-- Supplied material follows --
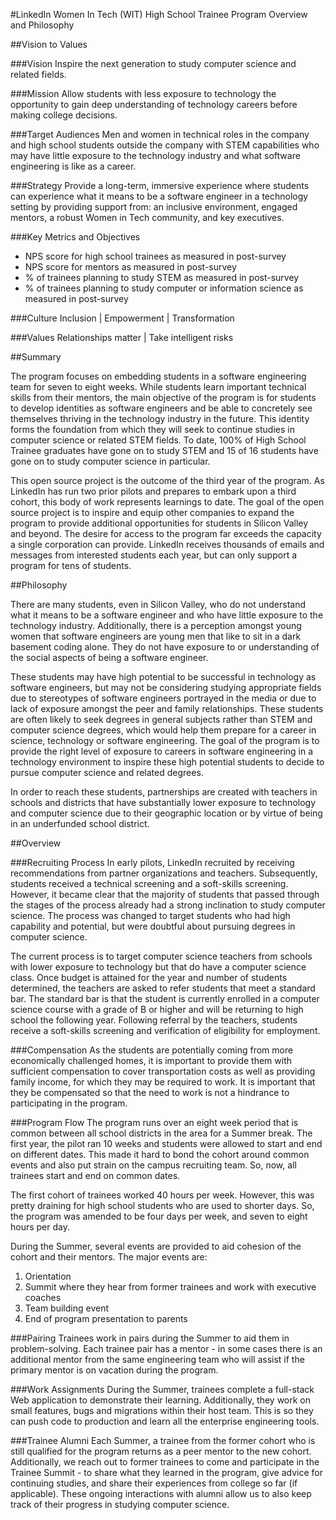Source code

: #LinkedIn Women In Tech (WIT) High School Trainee Program Overview and Philosophy

##Vision to Values

###Vision
Inspire the next generation to study computer science and related fields.

###Mission
Allow students with less exposure to technology the opportunity to gain deep understanding of technology careers before making college decisions.

###Target Audiences
Men and women in technical roles in the company and high school students outside the company with STEM capabilities who may have little exposure to the technology industry and what software engineering is like as a career.

###Strategy
Provide a long-term, immersive experience where students can experience what it means to be a software engineer in a technology setting by providing support from: an inclusive environment, engaged mentors, a robust Women in Tech community, and key executives.

###Key Metrics and Objectives
* NPS score for high school trainees as measured in post-survey
* NPS score for mentors as measured in post-survey
* % of trainees planning to study STEM as measured in post-survey
* % of trainees planning to study computer or information science as measured in post-survey

###Culture
Inclusion | Empowerment | Transformation

###Values
Relationships matter | Take intelligent risks

##Summary

The program focuses on embedding students in a software engineering team for seven to eight weeks. While students learn important technical skills from their mentors, the main objective of the program is for students to develop identities as software engineers and be able to concretely see themselves thriving in the technology industry in the future. This identity forms the foundation from which they will seek to continue studies in computer science or related STEM fields. To date, 100% of High School Trainee graduates have gone on to study STEM and 15 of 16 students have gone on to study computer science in particular.

This open source project is the outcome of the third year of the program. As LinkedIn has run two prior pilots and prepares to embark upon a third cohort, this body of work represents learnings to date. The goal of the open source project is to inspire and equip other companies to expand the program to provide additional opportunities for students in Silicon Valley and beyond. The desire for access to the program far exceeds the capacity a single corporation can provide. LinkedIn receives thousands of emails and messages from interested students each year, but can only support a program for tens of students.

##Philosophy

There are many students, even in Silicon Valley, who do not understand what it means to be a software engineer and who have little exposure to the technology industry. Additionally, there is a perception amongst young women that software engineers are young men that like to sit in a dark basement coding alone. They do not have exposure to or understanding of the social aspects of being a software engineer.

These students may have high potential to be successful in technology as software engineers, but may not be considering studying appropriate fields due to stereotypes of software engineers portrayed in the media or due to lack of exposure amongst the peer and family relationships. These students are often likely to seek degrees in general subjects rather than STEM and computer science degrees, which would help them prepare for a career in science, technology or software engineering. The goal of the program is to provide the right level of exposure to careers in software engineering in a technology environment to inspire these high potential students to decide to pursue computer science and related degrees.

In order to reach these students, partnerships are created with teachers in schools and districts that have substantially lower exposure to technology and computer science due to their geographic location or by virtue of being in an underfunded school district.

##Overview

###Recruiting Process
In early pilots, LinkedIn recruited by receiving recommendations from partner organizations and teachers. Subsequently, students received a technical screening and a soft-skills screening. However, it became clear that the majority of students that passed through the stages of the process already had a strong inclination to study computer science. The process was changed to target students who had high capability and potential, but were doubtful about pursuing degrees in computer science.

The current process is to target computer science teachers from schools with lower exposure to technology but that do have a computer science class. Once budget is attained for the year and number of students determined, the teachers are asked to refer students that meet a standard bar. The standard bar is that the student is currently enrolled in a computer science course with a grade of B or higher and will be returning to high school the following year. Following referral by the teachers, students receive a soft-skills screening and verification of eligibility for employment.

###Compensation
As the students are potentially coming from more economically challenged homes, it is important to provide them with sufficient compensation to cover transportation costs as well as providing family income, for which they may be required to work. It is important that they be compensated so that the need to work is not a hindrance to participating in the program.

###Program Flow
The program runs over an eight week period that is common between all school districts in the area for a Summer break. The first year, the pilot ran 10 weeks and students were allowed to start and end on different dates. This made it hard to bond the cohort around common events and also put strain on the campus recruiting team. So, now, all trainees start and end on common dates.

The first cohort of trainees worked 40 hours per week. However, this was pretty draining for high school students who are used to shorter days. So, the program was amended to be four days per week, and seven to eight hours per day.

During the Summer, several events are provided to aid cohesion of the cohort and their mentors. The major events are:
1. Orientation
2. Summit where they hear from former trainees and work with executive coaches
3. Team building event
4. End of program presentation to parents

###Pairing
Trainees work in pairs during the Summer to aid them in problem-solving. Each trainee pair has a mentor - in some cases there is an additional mentor from the same engineering team who will assist if the primary mentor is on vacation during the program.

###Work Assignments
During the Summer, trainees complete a full-stack Web application to demonstrate their learning. Additionally, they work on small features, bugs and migrations within their host team. This is so they can push code to production and learn all the enterprise engineering tools.

###Trainee Alumni
Each Summer, a trainee from the former cohort who is still qualified for the program returns as a peer mentor to the new cohort. Additionally, we reach out to former trainees to come and participate in the Trainee Summit - to share what they learned in the program, give advice for continuing studies, and share their experiences from college so far (if applicable). These ongoing interactions with alumni allow us to also keep track of their progress in studying computer science.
-- Supplied material concluded --
Read each line of the material, and wherever the word "score" turns up, copy that line.

-- Reply --
* NPS score for high school trainees as measured in post-survey
* NPS score for mentors as measured in post-survey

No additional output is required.